Of this, Commager says” Nor would Parker leave it all to the pleasantry of ‘society.’ Property was at fault, the State was at fault, the Church was at fault. Men who paid low wages and high dividends, men who collected exorbitant rentals for wretched slums or, worse still, for grog shops or houses of ill fame, men who were willing to pay taxes for war but not for schools, these were the real foes of society. Bankers who exacted usurious rates of interest, journalists who reveled in the most loathsome details of vice, lawyers who would defend, for a fee, the worse of causes, judges who thought it a crime for anyone to be poor, clergymen who argued the divine sanction of the gallows, statesmen who made war and called it honorable, these were the men who organized the sins of society.

Commager quotes Parker as saying, “The nation sets the poor an example of fraud by making them pay the highest on all local taxes; of theft by levying the national income on persons, not property. Our nave and army set them the lesson of violence; and to complete their schooling, at this very moment we are robbing another nation of cities and lands, stealing, burning, and murdering, for lust of power and gold. Everybody knows that the political action of a nation is the mightiest influence in that nation. But such is the doctrine the State preaches to them, a constant lesson of fraud, theft, violence and crime.”

This attitude of Parker that it was society that was primarily at fault is one that resonates for me today. And Parker appears to have held that belief even in areas that would cause me difficulty. For example, in A Letter to A Southern Slaveholder , Parker asserted:

I think they are doing a great wrong to themselves, to their slaves, and to mankind. I think slave holding is a wrong in itself, and therefore, a sin; but I cannot say that this or that particular slave-holder is a sinner because he holds slaves. I know what sin is-God only knows who is a sinner. I have never had that temptation; perhaps if born in Georgia, I should not have seen the evil and the sin of slavery. I may be blind to a thousand evils and sins at home which I commit myself. If so, I will thank you to point the out.

So, even on the issue of slavery, Parker blamed the system, not the individuals in the system, even the slave owners themselves.

So, I have reviewed some historical Universalist and Unitarian views on sin. What is our modern Unitarian Universalist view?

To show that, I begin again in the age of the four men I have already referred to. In 1849 a Unitarian minister, Edmund Hamilton Sears, wrote a Christmas carol entitled “It Came Upon The Midnight Clear”.
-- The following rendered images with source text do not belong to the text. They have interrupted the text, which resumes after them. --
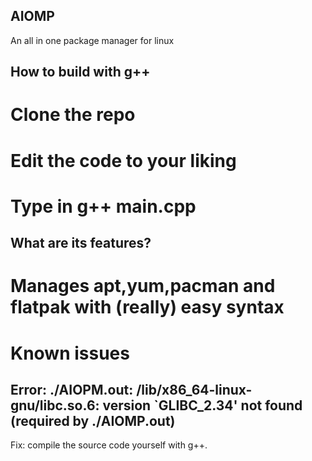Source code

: ## AIOMP
An all in one package manager for linux

## How to build with g++
# Clone the repo
# Edit the code to your liking
# Type in g++ main.cpp

## What are its features?
# Manages apt,yum,pacman and flatpak with (really) easy syntax

# Known issues
## Error: ./AIOPM.out: /lib/x86_64-linux-gnu/libc.so.6: version `GLIBC_2.34' not found (required by ./AIOMP.out)
Fix: compile the source code yourself with g++. 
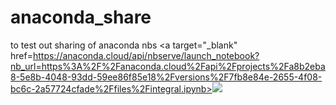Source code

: # anaconda_share
to test out sharing of anaconda nbs
<a target="_blank" href=https://anaconda.cloud/api/nbserve/launch_notebook?nb_url=https%3A%2F%2Fanaconda.cloud%2Fapi%2Fprojects%2Fa8b2eba8-5e8b-4048-93dd-59ee86f85e18%2Fversions%2F7fb8e84e-2655-4f08-bc6c-2a57724cfade%2Ffiles%2Fintegral.ipynb><img src="https://static.anaconda.cloud/content/a22d04e8445b700f28937ab3231b8cded505d0395c63b7a269696722196d5415"/></a>
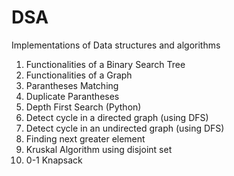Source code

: # DSA
Implementations of Data structures and algorithms
1. Functionalities of a Binary Search Tree
2. Functionalities of a Graph
3. Parantheses Matching
4. Duplicate Parantheses
5. Depth First Search (Python)
6. Detect cycle in a directed graph (using DFS)
7. Detect cycle in an undirected graph (using DFS)
8. Finding next greater element
9. Kruskal Algorithm using disjoint set
10. 0-1 Knapsack 

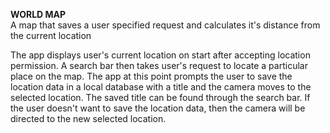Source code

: **WORLD MAP**\
A map that saves a user specified request and calculates it's distance from the current location

The app displays user's current location on start after accepting location permission. A search bar then takes user's request to locate a particular 
place on the map. The app at this point prompts the user to save the location data in a local database with a title and the camera moves to the 
selected location. The saved title can be found through the search bar. If the user doesn't want to save the location data, then the camera
will be directed to the new selected location.  
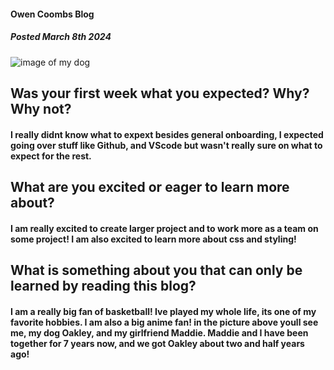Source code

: ####  Owen Coombs Blog
##### _Posted March 8th 2024_
![image of my dog](https://mail.google.com/mail/u/0?ui=2&ik=50c14320e3&attid=0.1&permmsgid=msg-a:r4587995427499818070&th=18e1a52cc5d3a9a3&view=fimg&fur=ip&sz=s0-l75-ft&attbid=ANGjdJ9ib8VsXllqECc3TlboApB95X47MJyncZDVNryP6RfbCS4p-BiqkQJemjA6QtOqHqUveHBvQ6cw9UWBJJoglDX56tGVbhj0kvCB0XkOCIMpCK9ykqsquesNcb4&disp=emb&realattid=18e1a52c00c99637af91)
##  Was your first week what you expected? Why? Why not?
####  I really didnt know what to expext besides general onboarding, I expected going over stuff like Github, and VScode but wasn't really sure on what to expect for the rest.
## What are you excited or eager to learn more about?
####  I am really excited to create larger project and to work more as a team on some project! I am also excited to learn more about css and styling! 
##   What is something about you that can only be learned by reading this blog?
####  I am a really big fan of basketball! Ive played my whole life, its one of my favorite hobbies. I am also a big anime fan! in the picture above youll see me, my dog Oakley, and my girlfriend Maddie. Maddie and I have been together for 7 years now, and we got Oakley about two and half years ago!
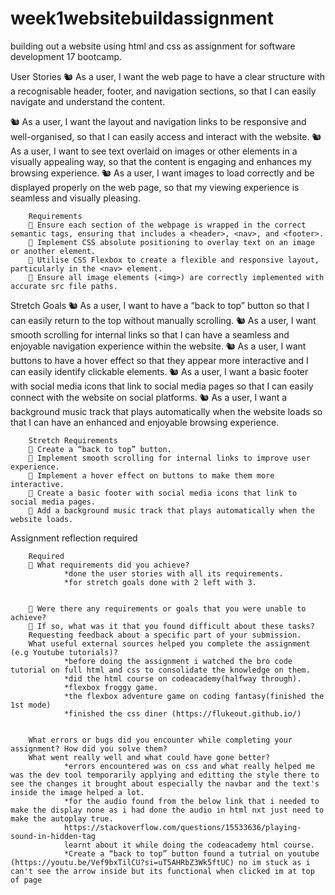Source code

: # week1websitebuildassignment

building out a website using html and css as assignment for software development 17 bootcamp.

User Stories
🐿️ As a user, I want the web page to have a clear structure with a recognisable header, footer, and navigation sections, so that I can easily navigate and understand the content.

🐿️ As a user, I want the layout and navigation links to be responsive and well-organised, so that I can easily access and interact with the website.
🐿️ As a user, I want to see text overlaid on images or other elements in a visually appealing way, so that the content is engaging and enhances my browsing experience.
🐿️ As a user, I want images to load correctly and be displayed properly on the web page, so that my viewing experience is seamless and visually pleasing.

        Requirements
        🎯 Ensure each section of the webpage is wrapped in the correct semantic tags, ensuring that includes a <header>, <nav>, and <footer>.
        🎯 Implement CSS absolute positioning to overlay text on an image or another element.
        🎯 Utilise CSS Flexbox to create a flexible and responsive layout, particularly in the <nav> element.
        🎯 Ensure all image elements (<img>) are correctly implemented with accurate src file paths.

Stretch Goals
🐿️ As a user, I want to have a “back to top” button so that I can easily return to the top without manually scrolling.
🐿️ As a user, I want smooth scrolling for internal links so that I can have a seamless and enjoyable navigation experience within the website.
🐿️ As a user, I want buttons to have a hover effect so that they appear more interactive and I can easily identify clickable elements.
🐿️ As a user, I want a basic footer with social media icons that link to social media pages so that I can easily connect with the website on social platforms.
🐿️ As a user, I want a background music track that plays automatically when the website loads so that I can have an enhanced and enjoyable browsing experience.

        Stretch Requirements
        🏹 Create a “back to top” button.
        🏹 Implement smooth scrolling for internal links to improve user experience.
        🏹 Implement a hover effect on buttons to make them more interactive.
        🏹 Create a basic footer with social media icons that link to social media pages.
        🏹 Add a background music track that plays automatically when the website loads.

Assignment reflection required

        Required
        🎯 What requirements did you achieve?
                *done the user stories with all its requirements.
                *for stretch goals done with 2 left with 3.


        🎯 Were there any requirements or goals that you were unable to achieve?
        🎯 If so, what was it that you found difficult about these tasks?
        Requesting feedback about a specific part of your submission.
        What useful external sources helped you complete the assignment (e.g Youtube tutorials)?
                *before doing the assignment i watched the bro code tutorial on full html and css to consolidate the knowledge on them.
                *did the html course on codeacademy(halfway through).
                *flexbox froggy game.
                *the flexbox adventure game on coding fantasy(finished the 1st mode)
                *finished the css diner (https://flukeout.github.io/)


        What errors or bugs did you encounter while completing your assignment? How did you solve them?
        What went really well and what could have gone better?
                *errors encountered was on css and what really helped me was the dev tool temporarily applying and editting the style there to see the changes it brought about especially the navbar and the text's inside the image helped a lot.
                *for the audio found from the below link that i needed to make the display none as i had done the audio in html nxt just need to make the autoplay true.
                https://stackoverflow.com/questions/15533636/playing-sound-in-hidden-tag
                learnt about it while doing the codeacademy html course.
                *Create a “back to top” button found a tutrial on youtube (https://youtu.be/Vef9bxTilCU?si=uT5AHRbZ3Wk5ftUC) no im stuck as i can't see the arrow inside but its functional when clicked im at top of page
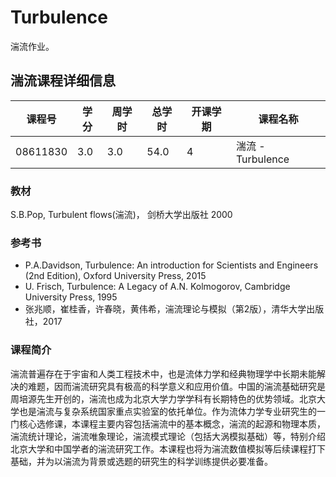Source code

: # Turbulence
湍流作业。

## 湍流课程详细信息

| 课程号   | 学分 | 周学时 | 总学时 | 开课学期 | 课程名称          |
| -------- | ---- | ------ | ------ | -------- | ----------------- |
| 08611830 | 3.0  | 3.0    | 54.0   | 4        | 湍流 - Turbulence |

### 教材

S.B.Pop, Turbulent flows(湍流)， 剑桥大学出版社 2000

### 参考书

- P.A.Davidson, Turbulence: An introduction for Scientists and Engineers (2nd Edition), Oxford University Press, 2015 
- U. Frisch, Turbulence: A Legacy of A.N. Kolmogorov, Cambridge University Press, 1995 
- 张兆顺，崔桂香，许春晓，黄伟希，湍流理论与模拟（第2版），清华大学出版社，2017 

### 课程简介

湍流普遍存在于宇宙和人类工程技术中，也是流体力学和经典物理学中长期未能解决的难题，因而湍流研究具有极高的科学意义和应用价值。中国的湍流基础研究是周培源先生开创的，湍流也成为北京大学力学学科有长期特色的优势领域。北京大学也是湍流与复杂系统国家重点实验室的依托单位。作为流体力学专业研究生的一门核心选修课，本课程主要内容包括湍流中的基本概念，湍流的起源和物理本质，湍流统计理论，湍流唯象理论，湍流模式理论（包括大涡模拟基础）等，特别介绍北京大学和中国学者的湍流研究工作。本课程也将为湍流数值模拟等后续课程打下基础，并为以湍流为背景或选题的研究生的科学训练提供必要准备。
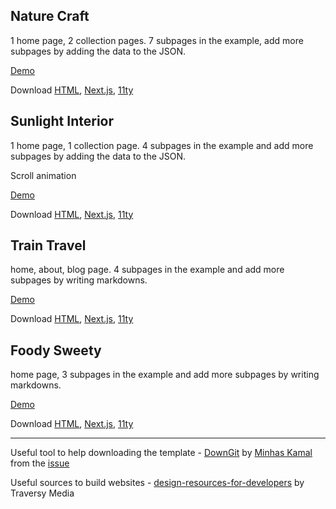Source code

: ## Nature Craft
1 home page, 2 collection pages.
7 subpages in the example, add more subpages by adding the data to the JSON.

[Demo](https://zummon.github.io/website-template/nature-craft/html/index.html)

Download 
[HTML](https://downgit.github.io/#/home?url=https://github.com/zummon/website-template/tree/master/nature-craft/html), 
[Next.js](https://downgit.github.io/#/home?url=https://github.com/zummon/website-template/tree/master/nature-craft/nextjs), 
[11ty](https://downgit.github.io/#/home?url=https://github.com/zummon/website-template/tree/master/nature-craft/eleventy)

## Sunlight Interior
1 home page, 1 collection page.
4 subpages in the example and add more subpages by adding the data to the JSON.

Scroll animation

[Demo](https://zummon.github.io/website-template/sunlight-interior/html/index.html)

Download 
[HTML](https://downgit.github.io/#/home?url=https://github.com/zummon/website-template/tree/master/sunlight-interior/html), 
[Next.js](https://downgit.github.io/#/home?url=https://github.com/zummon/website-template/tree/master/sunlight-interior/nextjs), 
[11ty](https://downgit.github.io/#/home?url=https://github.com/zummon/website-template/tree/master/sunlight-interior/eleventy)

## Train Travel
home, about, blog page. 
4 subpages in the example and add more subpages by writing markdowns.

[Demo](https://zummon.github.io/website-template/train-travel/html/index.html)

Download 
[HTML](https://downgit.github.io/#/home?url=https://github.com/zummon/website-template/tree/master/train-travel/html), 
[Next.js](https://downgit.github.io/#/home?url=https://github.com/zummon/website-template/tree/master/train-travel/nextjs), 
[11ty](https://downgit.github.io/#/home?url=https://github.com/zummon/website-template/tree/master/train-travel/eleventy)

## Foody Sweety
home page, 3 subpages in the example and add more subpages by writing markdowns.

[Demo](https://zummon.github.io/website-template/foody-sweety/html/index.html)

Download 
[HTML](https://downgit.github.io/#/home?url=https://github.com/zummon/website-template/tree/master/foody-sweety/html), 
[Next.js](https://downgit.github.io/#/home?url=https://github.com/zummon/website-template/tree/master/foody-sweety/nextjs), 
[11ty](https://downgit.github.io/#/home?url=https://github.com/zummon/website-template/tree/master/foody-sweety/eleventy)


---

Useful tool to help downloading the template - [DownGit](https://downgit.github.io/) by [Minhas Kamal](https://stackoverflow.com/users/4684058/minhas-kamal) from the [issue](https://stackoverflow.com/questions/7106012/)

Useful sources to build websites - [design-resources-for-developers](https://github.com/bradtraversy/design-resources-for-developers) by Traversy Media
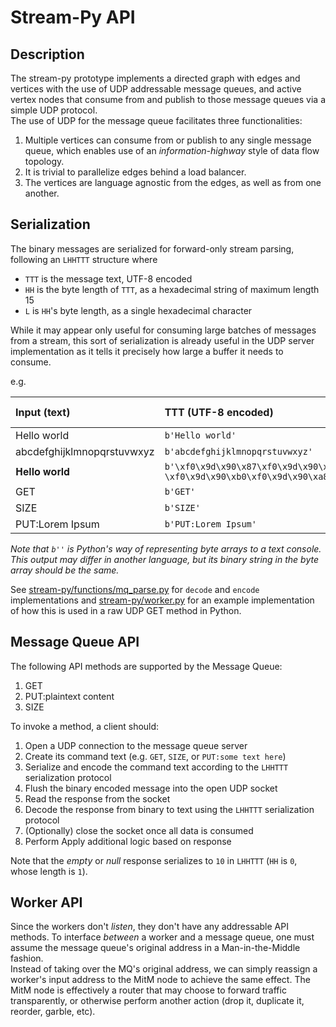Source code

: # Stream-Py API

## Description
The stream-py prototype implements a directed graph with edges and vertices with the use of UDP addressable
message queues, and active vertex nodes that consume from and publish to those message queues via a simple
UDP protocol.  
The use of UDP for the message queue facilitates three functionalities:

1. Multiple vertices can consume from or publish to any single message queue, which enables use of
   an _information-highway_ style of data flow topology.
2. It is trivial to parallelize edges behind a load balancer.
3. The vertices are language agnostic from the edges, as well as from one another.

## Serialization
The binary messages are serialized for forward-only stream parsing, following
an `LHHTTT` structure where

 - `TTT` is the message text, UTF-8 encoded
 - `HH` is the byte length of `TTT`, as a hexadecimal string of maximum length 15
 - `L` is `HH`'s byte length, as a single hexadecimal character

While it may appear only useful for consuming large batches of messages from a stream, this sort
of serialization is already useful in the UDP server implementation as it tells it precisely how large
a buffer it needs to consume.


e.g. 

| Input (text) | TTT (UTF-8 encoded) | HH (hex) |  L (hex) | Output (to binary stream) |
| :-------     | :------             | :--| :-- | :--                       |
| Hello world | `b'Hello world'` | `b` | `1` | `b'1bHello world'` |
| abcdefghijklmnopqrstuvwxyz | `b'abcdefghijklmnopqrstuvwxyz'` | `1a` | `2` | `b'21aabcdefghijklmnopqrstuvwxyz'` |
| 𝐇𝐞𝐥𝐥𝐨 𝐰𝐨𝐫𝐥𝐝 | `b'\xf0\x9d\x90\x87\xf0\x9d\x90\x9e\xf0\x9d\x90\xa5\xf0\x9d\x90\xa5\xf0\x9d\x90\xa8 \xf0\x9d\x90\xb0\xf0\x9d\x90\xa8\xf0\x9d\x90\xab\xf0\x9d\x90\xa5\xf0\x9d\x90\x9d'` | `29` | `2` | `b'229\xf0\x9d\x90\x87\xf0\x9d\x90\x9e\xf0\x9d\x90\xa5\xf0\x9d\x90\xa5\xf0\x9d\x90\xa8 \xf0\x9d\x90\xb0\xf0\x9d\x90\xa8\xf0\x9d\x90\xab\xf0\x9d\x90\xa5\xf0\x9d\x90\x9d'` |
| GET | `b'GET'` | `3` | `1` | `b'13GET'` |
| SIZE | `b'SIZE'` | `4` | `1` | `b'14SIZE'` |
| PUT:Lorem Ipsum | `b'PUT:Lorem Ipsum'` | `f` | `1` | `b'1fPUT:Lorem Ipsum'` |


_Note that `b''` is Python's way of representing byte arrays to a text console. This output may differ in another language, but its binary string in the byte array should be the same._


See [stream-py/functions/mq_parse.py](https://github.com/Sendence/nisan/blob/master/stream-py/functions/mq_parse.py) for `decode` and `encode` implementations and [stream-py/worker.py](https://github.com/Sendence/nisan/blob/master/stream-py/worker.py#L59-L82) for an example implementation of how this is used in a raw UDP GET method in Python.

## Message Queue API
The following API methods are supported by the Message Queue:

1. GET
2. PUT:plaintext content
3. SIZE

To invoke a method, a client should:

1. Open a UDP connection to the message queue server
2. Create its command text (e.g. `GET`, `SIZE`, or `PUT:some text here`)
3. Serialize and encode the command text according to the `LHHTTT` serialization protocol
4. Flush the binary encoded message into the open UDP socket
5. Read the response from the socket
7. Decode the response from binary to text using the `LHHTTT` serialization protocol
8. (Optionally) close the socket once all data is consumed
9. Perform Apply additional logic based on response

Note that the _empty_ or _null_ response serializes to `10` in `LHHTTT` (`HH` is `0`, whose length is `1`).

## Worker API
Since the workers don't _listen_, they don't have any addressable API methods.
To interface _between_ a worker and a message queue, one must assume the message queue's original address
in a Man-in-the-Middle fashion.  
Instead of taking over the MQ's original address, we can simply reassign a worker's input address to
the MitM node to achieve the same effect. The MitM node is effectively a router that may choose to
forward traffic transparently, or otherwise perform another action (drop it, duplicate it, reorder, garble, etc).

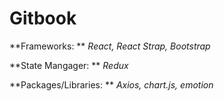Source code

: # Gitbook

**Frameworks: ** 
  *React, React Strap, Bootstrap*
  
**State Mangager: ** 
  *Redux*
  
**Packages/Libraries: ** 
  *Axios, chart.js, emotion*
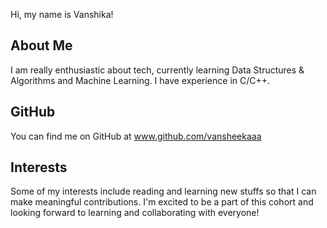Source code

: Hi, my name is Vanshika!

## About Me
I am really enthusiastic about tech, currently learning Data Structures & Algorithms and Machine Learning. I have experience in C/C++.

## GitHub
You can find me on GitHub at www.github.com/vansheekaaa

## Interests
Some of my interests include reading and learning new stuffs so that I can make meaningful contributions. 
I'm excited to be a part of this cohort and looking forward to learning and collaborating with everyone!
I will read to you the first two lines of verse three from an old Unitarian hymnal:

But with the woes of sin and strife the world has suffered long;

beneath the angel-strain have rolled two thousand years of wrong.

And now, those same lines from our newest hymnal, published in 1993:

But with the woes of WAR and strife the world has suffered long;

beneath the angel-strain have rolled two thousand years of wrong.

What is our modern Unitarian Universalist approach to “sin”—we have edited it out.

We generally do not like the concept of sin, seeing it as a destructive concept rather than a helpful one.

But I want to suggest that there is good reason for us to recapture the concept of sin.

There is such a thing as sin, in the sense of “falling short” or acting against the benevolent purpose of the universe, or, at least, against benevolence.

To say there is no sin is to say I need not look at myself, assess myself. I need not change or grow.

To say there is no sin is to say that society need not change or grow.

To say that there is no sin is to claim perfection—and is that not the ultimate sin for either a person or a nation?

I claim this paradox: I am fine as I am, but I can be better.

May I be honest and gentle with myself.

I will strive to better myself in this way: To be ever more compassionate, understanding and forgiving of individual sins, and to be ever more condemning of society’s sins, seeing those as that which produces sinners.